Parte delle attività del Museo sono dedicate alla ricerca scientifica sui reperti antropologici ed etnografici, anche nella prospettiva di migliorarne la tutela e la valorizzazione. A tale scopo, attualmente è in corso lo studio di tutte le collezioni: i risultati saranno utili alla catalogazione dell’intero patrimonio e saranno caricati sul catalogo SIGEC web dell’Istituto Centrale per il Catalogo e la Documentazione del MiBACT.

Inoltre, da anni il MAET collabora con gruppi di ricerca nazionali e internazionali operanti nel settore della diagnostica medica e dei Beni Culturali. Le principali collaborazioni sono con:

– il Museo Egizio di Torino

– il National Museums Liverpool (GB)

l’EURAC Research di Bolzano

– l’Istituto di Radiologia Diagnostica e Interventistica – Ospedale Molinette (Università di Torino)

– l’UMR 7268 – ADES Anthropologie Bioculturelle Droit Ethique et Santé Aix-Marseille (Université – EFS – CNRS Faculté de Médecine Secteur Nord).

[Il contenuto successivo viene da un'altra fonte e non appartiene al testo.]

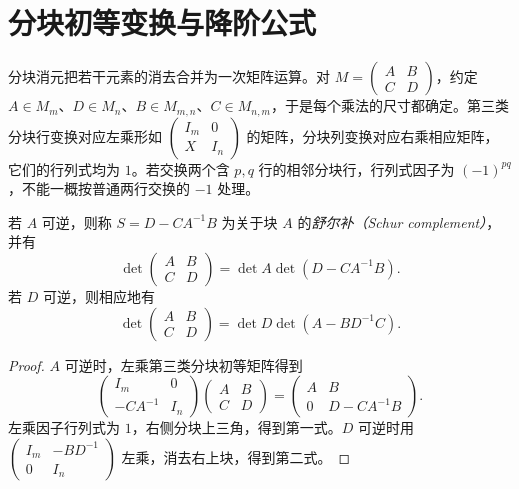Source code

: \section{分块初等变换与降阶公式}
\label{sec:matrix-block-elimination}

分块消元把若干元素的消去合并为一次矩阵运算。对
$M=\begin{pmatrix}A&B\\C&D\end{pmatrix}$，约定 $A\in M_m$、$D\in M_n$、$B\in M_{m,n}$、$C\in M_{n,m}$，于是每个乘法的尺寸都确定。第三类分块行变换对应左乘形如 $\begin{pmatrix}I_m&0\\X&I_n\end{pmatrix}$ 的矩阵，分块列变换对应右乘相应矩阵，它们的行列式均为 $1$。若交换两个含 $p,q$ 行的相邻分块行，行列式因子为 $(-1)^{pq}$，不能一概按普通两行交换的 $-1$ 处理。

\begin{theorem}
\label{thm:matrix-schur-determinant}
若 $A$ 可逆，则称 $S=D-CA^{-1}B$ 为关于块 $A$ 的\emph{舒尔补（Schur complement）}，并有
\begin{equation}
 \det\begin{pmatrix}A&B\\C&D\end{pmatrix}
 =\det A\det(D-CA^{-1}B).
 \label{eq:matrix-schur-a}
\end{equation}
若 $D$ 可逆，则相应地有
\begin{equation}
 \det\begin{pmatrix}A&B\\C&D\end{pmatrix}
 =\det D\det(A-BD^{-1}C).
 \label{eq:matrix-schur-d}
\end{equation}
\end{theorem}
\begin{proof}
$A$ 可逆时，左乘第三类分块初等矩阵得到
\[
 \begin{pmatrix}I_m&0\\-CA^{-1}&I_n\end{pmatrix}
 \begin{pmatrix}A&B\\C&D\end{pmatrix}
 =\begin{pmatrix}A&B\\0&D-CA^{-1}B\end{pmatrix}.
\]
左乘因子行列式为 $1$，右侧分块上三角，得到第一式。$D$ 可逆时用 $\begin{pmatrix}I_m&-BD^{-1}\\0&I_n\end{pmatrix}$ 左乘，消去右上块，得到第二式。
\end{proof}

(Nella foto: Tomografia computerizzata (TC) dell’idolo precolombiano dei Taino, lo Zemi).

 

Nel 2017 è stato avviato un progetto di conservazione e ricerca con il Centro di Conservazione e Restauro “La Venaria Reale” che ha accolto nei propri depositi ventuno resti antropologici (reperti egizi mummificati), avviando così le prime attività di restauro su questo materiale. Nel 2020 l’iniziaitva di trasferimento e studio presso il CCR di Venaria continuerà includendo altri quindici reperti umani egizi e una mummia sudeamericana.

Dal 2018 è in corso un progetto di ricerca e valorizzazione sulle collezioni di Art Brut del MAET e del Museo Lombroso in convenzione con l’Accademia di Belle Arti di Brera.

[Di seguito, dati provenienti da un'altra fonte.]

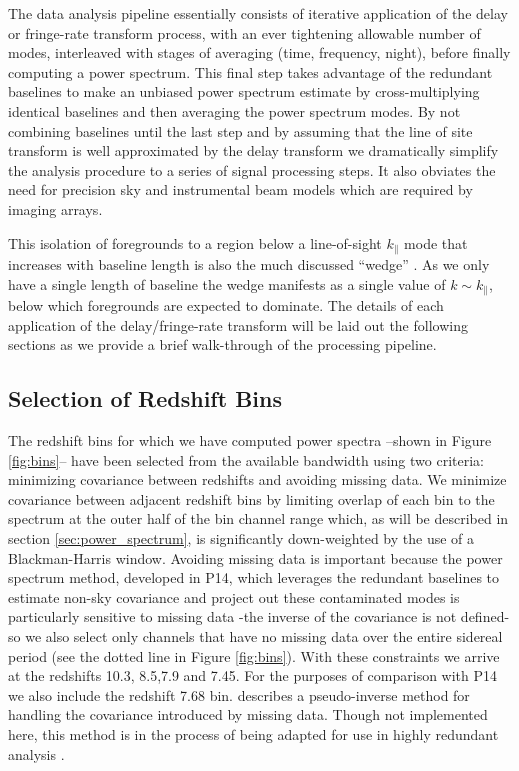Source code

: \documentclass[preprint]{aastex}
\begin{document}
The data analysis pipeline essentially consists of iterative application of the delay or fringe-rate transform process, with an ever tightening allowable number of modes, interleaved with stages of averaging (time, frequency, night), before finally computing a power spectrum.  This final step takes advantage of the redundant baselines to make an unbiased power spectrum estimate by cross-multiplying identical baselines and then averaging the power spectrum modes. By not combining baselines until the last step and by assuming that the line of site transform is well approximated by the delay transform we dramatically simplify the analysis procedure to a series of signal processing steps. It also obviates the need for precision sky and instrumental beam models which are required by imaging arrays.  

This isolation of foregrounds to a region below a line-of-sight $k_\parallel$ mode that increases with baseline length is also the much discussed ``wedge'' \cite{Liu:2014p10462,Liu:2014p10463,Thyagarajan:2013p10039,Pober:2013p9942,Trott:2012p10466,Morales:2012p8790,Parsons:2012p8896,Vedantham:2012p10297,Datta:2010p8781,Parsons:2009p7859}. As we only have a single length of baseline the wedge manifests as a single value of $k\sim k_\parallel$, below which foregrounds are expected to dominate.  The details of each application of the delay/fringe-rate transform will be laid out the following sections as we provide a brief walk-through of the processing pipeline. 


\subsection{Selection of Redshift Bins}
The redshift bins for which we have computed power spectra --shown in Figure \ref{fig:bins}-- have been selected from the available bandwidth using two criteria: minimizing covariance between redshifts and avoiding missing data. We minimize covariance between adjacent redshift bins by limiting overlap of each bin to the spectrum at the outer half of the bin channel range which, as will be described in section \ref{sec:power_spectrum}, is significantly down-weighted by the use of a Blackman-Harris window.   Avoiding missing data is important because the power spectrum method, developed in P14, which leverages the redundant baselines to estimate non-sky covariance and project out these contaminated modes is particularly sensitive to missing data -the inverse of the covariance is not defined- so we also select only channels that have no missing data over the entire sidereal period (see the dotted line in Figure \ref{fig:bins}).  With these constraints we arrive at the redshifts 10.3, 8.5,7.9 and 7.45.  For the purposes of comparison with P14 we also include the redshift 7.68 bin.  \citet{Dillon:2013p10497} describes a pseudo-inverse method for handling the covariance introduced by missing data. Though not implemented here, this method is in the process of being adapted for use in highly redundant analysis \citep{Liu:2014p10462,Liu:2014p10463}.  
\end{document}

Dal 2019 è stato avviato uno studio sulla collezione archeologica “Palma di Cesnola” in collaborazione con i Musei Reali di Torino e il Dipartimento di Studi Umanistici dell’Università degli Studi di Torino. Grazie a questa rete alcuni reperti della collezione sono stati restaurati da personale qualificato del Museo di Antichità di Torino in previsione della mostra “CIPRO. Crocevia di civiltà” che si terrà a Palazzo Chiablese (Torino) nel 2020.

Gli avanzamenti dei lavori di ricerca e le diverse attività del Museo sono presentati nell’ambito del ciclo di seminari dal titolo “L’Antropologia al museo” (arrivato alla sua terza edizione nel 2020) organizzato in collaborazione con il Sistema Museale di Ateneo e il Dipartimento di Culture, Politica e Società dell’Università degli Studi di Torino.

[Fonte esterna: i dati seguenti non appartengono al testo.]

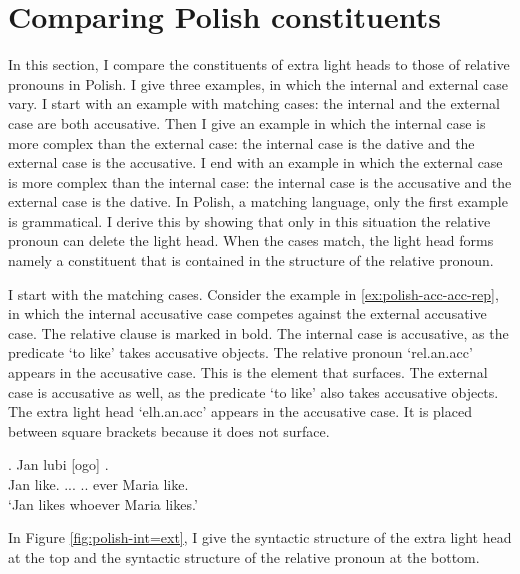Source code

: \section{Comparing Polish constituents}\label{sec:comparing-polish}

In this section, I compare the constituents of extra light heads to those of relative pronouns in Polish. I give three examples, in which the internal and external case vary.
I start with an example with matching cases: the internal and the external case are both accusative.
Then I give an example in which the internal case is more complex than the external case: the internal case is the dative and the external case is the accusative.
I end with an example in which the external case is more complex than the internal case: the internal case is the accusative and the external case is the dative.
In Polish, a matching language, only the first example is grammatical. I derive this by showing that only in this situation the relative pronoun can delete the light head. When the cases match, the light head forms namely a constituent that is contained in the structure of the relative pronoun.

I start with the matching cases.
Consider the example in \ref{ex:polish-acc-acc-rep}, in which the internal accusative case competes against the external accusative case. The relative clause is marked in bold.
The internal case is accusative, as the predicate  `to like' takes accusative objects. The relative pronoun  `\ac{rel}.\ac{an}.\ac{acc}' appears in the accusative case. This is the element that surfaces.
The external case is accusative as well, as the predicate  `to like' also takes accusative objects. The extra light head  `\ac{elh}.\ac{an}.\ac{acc}' appears in the accusative case. It is placed between square brackets because it does not surface.

\exg. Jan lubi [ogo]    .\\
 Jan like.\scsub{[acc]} ...  .. ever Maria like.\scsub{[acc]}\\
 `Jan likes whoever Maria likes.' \label{ex:polish-acc-acc-rep}

In Figure \ref{fig:polish-int=ext}, I give the syntactic structure of the extra light head at the top and the syntactic structure of the relative pronoun at the bottom.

Nel 2020 la collaborazione con il Museo Egizio di Torino ha portato all’organizzazione della mostra “Lo sguardo dell’antropologo. Connessioni con il MAET” (Museo Egizio, 13 giugno – 15 novembre 2020). Di seguito il comunicato stampa dell’iniziativa: CS_Lo sguardo dell’antropologo. Parallelamente è stato pubblicato l’articolo scientifico “Never Boring: Non-invasive Palaeoproteomics Of Mummified Human Skin”, che presenta i risultati della ricerca condotta sulla mummia esposta, dal Dipartimento di Scienze della Vita e Biologia dei Sistemi dell’Università degli Studi di Torino. A questo link il comunicato stampa: CS UniTo_Studio mummia

Dal 2017 sono stati avviati tirocini curriculari e cantieri didattici rivolti a studenti universitari.

Le attività del MAET sulle collezioni etnografiche si avvalgono anche dell’aiuto da parte di studenti universitari mediante l’attivazione di tirocini curriculari del Corso di Laurea in Antropologia Culturale ed Etnologia dell’Università degli Studi di Torino, del Corso di perfezionamento AMA – Antropologia Museale e dell’Arte. Beni demoetnoantropologici dell’Università degli Studi di Milano Bicocca e del Master di II livello in Museologia, museografia e gestione dei beni culturali dell’Università Cattolica del Sacro Cuore di Milano.

Le candidature di studenti e studentesse del Corso di Laurea in Antropologia Culturale ed Etnologia interessati/e a svolgere il proprio tirocinio sono sempre aperte. Per informazioni scrivere a museo.antropologia@unito.it.

Dall’estate 2019 si svolgono in Museo i cantiere didattici del Corso di Laurea magistrale a ciclo unico quinquennale in Conservazione e Restauro dei Beni Culturali (Università degli Studi di Torino in convenzione con la Fondazione Centro Conservazione e Restauro “La Venaria Reale”).